Dividedness is a personal pathology, but it soon becomes a problem for other people. It is a problem for students whose teachers “phone it in” while taking cover behind their podiums and their power. It is a problem for patients whose doctors practice medical indifference, hiding behind a self-protective scientific facade. It is a problem for employees whose supervisors have personnel handbooks where their hearts should be. It is a problem for citizens whose political leaders speak “with forked tongue.”

As I write, the media are filled with stories of people whose dividedness is now infamous. They worked at such places as Enron, Arthur Andersen, Merrill Lynch, WorldCom, and the Roman Catholic Church, to name a few. Surely these people heard an inner call to wholeness. But they became separated from their own souls, betraying the trust of citizens, stockholders, and the faithful—and making our democracy, our economy, and our religious institutions less trustworthy in the process.

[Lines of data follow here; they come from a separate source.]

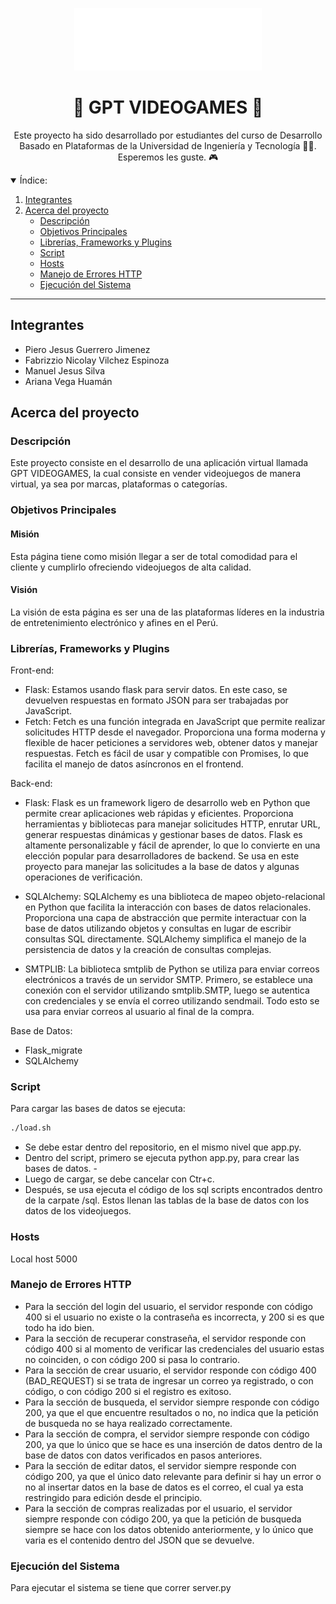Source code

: <a name="readme-top"></a>

<div align="center">
  <a href="https://github.com/CS1103/proyecto-final-2023_0-proyecto-final-2023_0-grupo-5">
    <img src="static/logo/logo_2.png" alt="hex board" width="300" height="100">
  </a>
  <h1>👾 GPT VIDEOGAMES 👾</h1>
  
  <p>
  Este proyecto ha sido desarrollado por estudiantes del curso de Desarrollo Basado en Plataformas
de la Universidad de Ingeniería y Tecnología 💙🤍. Esperemos les guste. 🎮
    
  </p>
</div>

<details open>
  <summary>Índice:</summary>
  <ol>
    <li><a href="#integrantes">
      Integrantes
    </a></li>
    <li><a href="#acerca-del-proyecto">
      Acerca del proyecto
      <ul>
        <li><a href="#descripción">Descripción</a></li>
        <li><a href="#objetivos-principales">Objetivos Principales</a></li>
        <li><a href="#librerías-framworks-y-plugins">Librerías, Frameworks y Plugins</a></li>
        <li><a href="#script">Script</a></li>
        <li><a href="#hosts">Hosts</a></li>
        <li><a href="#manejo-de-errores-http">Manejo de Errores HTTP</a></li>
        <li><a href="#ejecución-del-sistema">Ejecución del Sistema</a></li>
      </ul>
    </a></li>
  </ol>
</details>

---

## Integrantes

- Piero Jesus Guerrero Jimenez				
- Fabrizzio Nicolay Vilchez Espinoza				
- Manuel Jesus Silva 				
- Ariana Vega Huamán				 

## Acerca del proyecto

### Descripción

Este proyecto consiste en el desarrollo de una aplicación virtual llamada GPT VIDEOGAMES,
la cual consiste en vender videojuegos de manera virtual, ya sea por marcas, plataformas o categorías.

### Objetivos Principales

#### Misión

Esta página tiene como misión llegar a ser de total comodidad para el cliente y cumplirlo ofreciendo videojuegos de alta calidad.

#### Visión

La visión de esta página es ser una de las plataformas líderes en la industria de entretenimiento electrónico y afines en el Perú.

### Librerías, Frameworks y Plugins

Front-end:
- Flask: Estamos usando flask para servir datos. En este caso, se devuelven respuestas en formato JSON para ser trabajadas por JavaScript.
- Fetch: Fetch es una función integrada en JavaScript que permite realizar solicitudes HTTP desde el navegador. Proporciona una forma moderna y flexible de hacer peticiones a servidores web, obtener datos y manejar respuestas. Fetch es fácil de usar y compatible con Promises, lo que facilita el manejo de datos asíncronos en el frontend.

Back-end:
- Flask: Flask es un framework ligero de desarrollo web en Python que permite crear aplicaciones web rápidas y eficientes. Proporciona herramientas y bibliotecas para manejar solicitudes HTTP, enrutar URL, generar respuestas dinámicas y gestionar bases de datos. Flask es altamente personalizable y fácil de aprender, lo que lo convierte en una elección popular para desarrolladores de backend. Se usa en este proyecto para manejar las solicitudes a la base de datos y algunas operaciones de verificación.

- SQLAlchemy: SQLAlchemy es una biblioteca de mapeo objeto-relacional en Python que facilita la interacción con bases de datos relacionales. Proporciona una capa de abstracción que permite interactuar con la base de datos utilizando objetos y consultas en lugar de escribir consultas SQL directamente. SQLAlchemy simplifica el manejo de la persistencia de datos y la creación de consultas complejas.
- SMTPLIB: La biblioteca smtplib de Python se utiliza para enviar correos electrónicos a través de un servidor SMTP. Primero, se establece una conexión con el servidor utilizando smtplib.SMTP, luego se autentica con credenciales y se envía el correo utilizando sendmail. Todo esto se usa para enviar correos al usuario al final de la compra.

Base de Datos:
- Flask_migrate
- SQLAlchemy

### Script

Para cargar las bases de datos se ejecuta:
```sh
./load.sh
```
- Se debe estar dentro del repositorio, en el mismo nivel que app.py.
- Dentro del script, primero se ejecuta python app.py, para crear las bases de datos. -
- Luego de cargar, se debe cancelar con Ctr+c.
- Después, se usa ejecuta el código de los sql scripts encontrados dentro de la carpate /sql. Estos llenan las tablas de la base de datos con los datos de los videojuegos.

### Hosts

Local host 5000

### Manejo de Errores HTTP

- Para la sección del login del usuario, el servidor responde con código 400 si el usuario no existe o la contraseña es incorrecta, y 200 si es que todo ha ido bien.
- Para la sección de recuperar constraseña, el servidor responde con código 400 si al momento de verificar las credenciales del usuario estas no coinciden, o con código 200 si pasa lo contrario.
- Para la sección de crear usuario, el servidor responde con código 400 (BAD_REQUEST) si se trata de ingresar un correo ya registrado, o con código, o con código 200 si el registro es exitoso.
- Para la sección de busqueda, el servidor siempre responde con código 200, ya que el que encuentre resultados o no, no indica que la petición de busqueda no se haya realizado correctamente.
- Para la sección de compra, el servidor siempre responde con código 200, ya que lo único que se hace es una inserción de datos dentro de la base de datos con datos verificados en pasos anteriores.
- Para la sección de editar datos, el servidor siempre responde con código 200, ya que el único dato relevante para definir si hay un error o no al insertar datos en la base de datos es el correo, el cual ya esta restringido para edición desde el principio.
- Para la sección de compras realizadas por el usuario, el servidor siempre responde con código 200, ya que la petición de busqueda siempre se hace con los datos obtenido anteriormente, y lo único que varia es el contenido dentro del JSON que se devuelve.

### Ejecución del Sistema

Para ejecutar el sistema se tiene que correr server.py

These particular stories will soon fade from the front page, but the story of the divided life will be in the news forever. Its drama is perennial, and its social costs are immense. The poet Rumi said it with ruthless candor eight hundred years ago: “If you are here unfaithfully with us / you're causing terrible damage.”4

How shall we understand the pathology of the divided life? If we approach it as a problem to be solved by “raising the ethical bar”—exhorting each other to jump higher and meting out tougher penalties to those who fall short—we may feel more virtuous for a while, but we will not address the problem at its source.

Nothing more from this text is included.